Chapter 12
Personnages: lui, Jean-Jacques, sous le nom de Saint-Preux; Julie d'Étanges; le baron d'Étanges son père, gentilhomme plein de préjugés (cela est impliqué par la donnée même de l'histoire); la baronne d'Étanges, mère indolente et effacée (pour faciliter et expliquer certains faits). Enfin, comme personnages accessoires: la piquante Claire, en contraste avec la tendre Julie; l'énergique et froid lord Édouard, en contraste avec le faible et ardent Saint-Preux.--Cadre: le paysage que Jean-Jacques aime et connaît le mieux: les bords du lac Léman.

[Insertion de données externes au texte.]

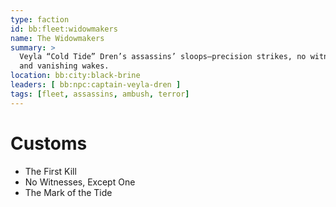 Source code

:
 ```yaml
---
type: faction
id: bb:fleet:widowmakers
name: The Widowmakers
summary: >
  Veyla “Cold Tide” Dren’s assassins’ sloops—precision strikes, no witnesses,
  and vanishing wakes.
location: bb:city:black-brine
leaders: [ bb:npc:captain-veyla-dren ]
tags: [fleet, assassins, ambush, terror]
---
```



# Customs
- The First Kill  
- No Witnesses, Except One  
- The Mark of the Tide  
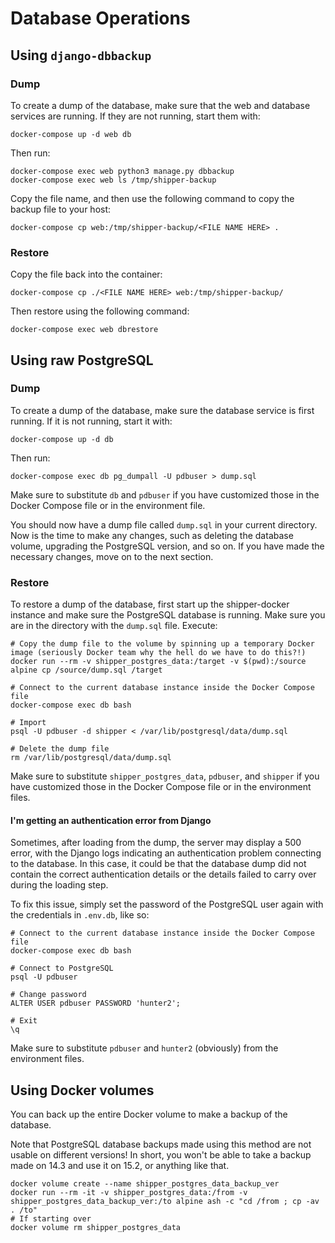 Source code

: # Database Operations

## Using `django-dbbackup`

### Dump

To create a dump of the database, make sure that the web and database services are running. If they are not running, start them with:

```
docker-compose up -d web db
```

Then run:

```
docker-compose exec web python3 manage.py dbbackup
docker-compose exec web ls /tmp/shipper-backup
```

Copy the file name, and then use the following command to copy the backup file to your host:

```
docker-compose cp web:/tmp/shipper-backup/<FILE NAME HERE> .
```

### Restore

Copy the file back into the container:

```
docker-compose cp ./<FILE NAME HERE> web:/tmp/shipper-backup/
```

Then restore using the following command:

```
docker-compose exec web dbrestore
```


## Using raw PostgreSQL

### Dump

To create a dump of the database, make sure the database service is first running. If it is not running, start it with:

```
docker-compose up -d db
```

Then run:

```
docker-compose exec db pg_dumpall -U pdbuser > dump.sql
```

Make sure to substitute `db` and `pdbuser` if you have customized those in the Docker Compose file or in the environment file.

You should now have a dump file called `dump.sql` in your current directory. Now is the time to make any changes, such as deleting the database volume, upgrading the PostgreSQL version, and so on. If you have made the necessary changes, move on to the next section.

### Restore

To restore a dump of the database, first start up the shipper-docker instance and make sure the PostgreSQL database is running. Make sure you are in the directory with the `dump.sql` file. Execute:

```
# Copy the dump file to the volume by spinning up a temporary Docker image (seriously Docker team why the hell do we have to do this?!)
docker run --rm -v shipper_postgres_data:/target -v $(pwd):/source alpine cp /source/dump.sql /target

# Connect to the current database instance inside the Docker Compose file
docker-compose exec db bash

# Import
psql -U pdbuser -d shipper < /var/lib/postgresql/data/dump.sql

# Delete the dump file
rm /var/lib/postgresql/data/dump.sql
```

Make sure to substitute `shipper_postgres_data`, `pdbuser`, and `shipper` if you have customized those in the Docker Compose file or in the environment files.

#### I'm getting an authentication error from Django

Sometimes, after loading from the dump, the server may display a 500 error, with the Django logs indicating an authentication problem connecting to the database. In this case, it could be that the database dump did not contain the correct authentication details or the details failed to carry over during the loading step.

To fix this issue, simply set the password of the PostgreSQL user again with the credentials in `.env.db`, like so:

```
# Connect to the current database instance inside the Docker Compose file
docker-compose exec db bash

# Connect to PostgreSQL
psql -U pdbuser

# Change password
ALTER USER pdbuser PASSWORD 'hunter2';

# Exit
\q
```

Make sure to substitute `pdbuser` and `hunter2` (obviously) from the environment files.

## Using Docker volumes

You can back up the entire Docker volume to make a backup of the database.

Note that PostgreSQL database backups made using this method are not usable on different versions! In short, you won't be able to take a backup made on 14.3 and use it on 15.2, or anything like that.

```
docker volume create --name shipper_postgres_data_backup_ver
docker run --rm -it -v shipper_postgres_data:/from -v shipper_postgres_data_backup_ver:/to alpine ash -c "cd /from ; cp -av . /to"
# If starting over
docker volume rm shipper_postgres_data
```
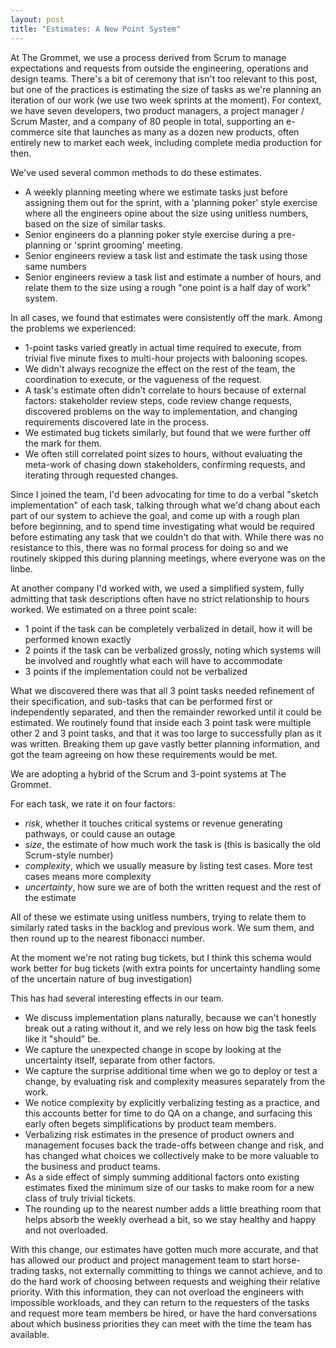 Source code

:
 ```yaml
---
layout: post
title: "Estimates: A New Point System"
---
```


At The Grommet, we use a process derived from Scrum to manage expectations and requests from outside the engineering, operations and design teams. There's a bit of ceremony that isn't too relevant to this post, but one of the practices is estimating the size of tasks as we're planning an iteration of our work (we use two week sprints at the moment). For context, we have seven developers, two product managers, a project manager / Scrum Master, and a company of 80 people in total, supporting an e-commerce site that launches as many as a dozen new products, often entirely new to market each week, including complete media production for then.

We've used several common methods to do these estimates. 

- A weekly planning meeting where we estimate tasks just before assigning them out for the sprint, with a 'planning poker' style exercise where all the engineers opine about the size using unitless numbers, based on the size of similar tasks.
- Senior engineers do a planning poker style exercise during a pre-planning or 'sprint grooming' meeting.
- Senior engineers review a task list and estimate the task using those same numbers
- Senior engineers review a task list and estimate a number of hours, and relate them to the size using a rough "one point is a half day of work" system.

In all cases, we found that estimates were consistently off the mark. Among the problems we experienced:

- 1-point tasks varied greatly in actual time required to execute, from trivial five minute fixes to multi-hour projects with balooning scopes.
- We didn't always recognize the effect on the rest of the team, the coordination to execute, or the vagueness of the request.
- A task's estimate often didn't correlate to hours because of external factors: stakeholder review steps, code review change requests, discovered problems on the way to implementation, and changing requirements discovered late in the process.
- We estimated bug tickets similarly, but found that we were further off the mark for them.
- We often still correlated point sizes to hours, without evaluating the meta-work of chasing down stakeholders, confirming requests, and iterating through requested changes.

Since I joined the team, I'd been advocating for time to do a verbal "sketch implementation" of each task, talking through what we'd chang about each part of our system to achieve the goal, and come up with a rough plan before beginning, and to spend time investigating what would be required before estimating any task that we couldn't do that with.  While there was no resistance to this, there was no formal process for doing so and we routinely skipped this during planning meetings, where everyone was on the linbe.

At another company I'd worked with, we used a simplified system, fully admitting that task descriptions often have no strict relationship to hours worked. We estimated on a three point scale:

- 1 point if the task can be completely verbalized in detail, how it will be performed known exactly
- 2 points if the task can be verbalized grossly, noting which systems will be involved and roughtly what each will have to accommodate
- 3 points if the implementation could not be verbalized

What we discovered there was that all 3 point tasks needed refinement of their specification, and sub-tasks that can be performed first or independently separated, and then the remainder reworked until it could be estimated. We routinely found that inside each 3 point task were multiple other 2 and 3 point tasks, and that it was too large to successfully plan as it was written. Breaking them up gave vastly better planning information, and got the team agreeing on how these requirements would be met.

We are adopting a hybrid of the Scrum and 3-point systems at The Grommet.

For each task, we rate it on four factors:

- _risk_, whether it touches critical systems or revenue generating pathways, or could cause an outage
- _size_, the estimate of how much work the task is (this is basically the old Scrum-style number)
- _complexity_, which we usually measure by listing test cases. More test cases means more complexity
- _uncertainty_, how sure we are of both the written request and the rest of the estimate

All of these we estimate using unitless numbers, trying to relate them to similarly rated tasks in the backlog and previous work. We sum them, and then round up to the nearest fibonacci number.

At the moment we're not rating bug tickets, but I think this schema would work better for bug tickets (with extra points for uncertainty handling some of the uncertain nature of bug investigation)

This has had several interesting effects in our team.

- We discuss implementation plans naturally, because we can't honestly break out a rating without it, and we rely less on how big the task feels like it "should" be.
- We capture the unexpected change in scope by looking at the uncertainty itself, separate from other factors.
- We capture the surprise additional time when we go to deploy or test a change, by evaluating risk and complexity measures separately from the work.
- We notice complexity by explicitly verbalizing testing as a practice, and this accounts better for time to do QA on a change, and surfacing this early often begets simplifications by product team members.
- Verbalizing risk estimates in the presence of product owners and management focuses back the trade-offs between change and risk, and has changed what choices we collectively make to be more valuable to the business and product teams.
- As a side effect of simply summing additional factors onto existing estimates fixed the minimum size of our tasks to make room for a new class of truly trivial tickets.
- The rounding up to the nearest number adds a little breathing room that helps absorb the weekly overhead a bit, so we stay healthy and happy and not overloaded.

With this change, our estimates have gotten much more accurate, and that has allowed our product and project management team to start horse-trading tasks, not externally committing to things we cannot achieve, and to do the hard work of choosing between requests and weighing their relative priority. With this information, they can not overload the engineers with impossible workloads, and they can return to the requesters of the tasks and request more team members be hired, or have the hard conversations about which business priorities they can meet with the time the team has available.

Le roman sera par lettres, pour plus de commodité, pour que l'auteur y puisse déborder à son gré, et parce que la forme oratoire ou lyrique (discours ou effusions) est celle qui lui est le plus naturelle. Le roman procédera un peu de la _Clarisse Harlowe_ de Richardson, et un peu, très peu, de la _Marianne_ de Marivaux. Ajoutez, si vous voulez, de vagues et très indirects souvenirs des romans du XVIIe siècle qu'il lisait, enfant, avec son père.
Mais, pour que la séduction de Julie soit plus vraisemblable, l'auteur prête à Saint-Preux une condition sociale un peu plus relevée que n'était celle de Jean-Jacques à Turin. Saint-Preux est un jeune bourgeois, d'état civil incertain,--instruit, intelligent,--d'ailleurs seul au monde, comme Ruy Blas, Didier et leurs frères romantiques; plébéien juste assez pour que le préjugé social s'oppose à ce qu'il épouse Julie.--D'autre part, Julie a été élevée par une servante qui était une commère assez cynique.--En l'absence du baron, la baronne d'Étanges, étrangement imprudente, a prié Saint-Preux de donner des leçons à Julie. Saint-Preux à vingt ans, Julie en a dix-huit. On prévoit ce qui arrivera.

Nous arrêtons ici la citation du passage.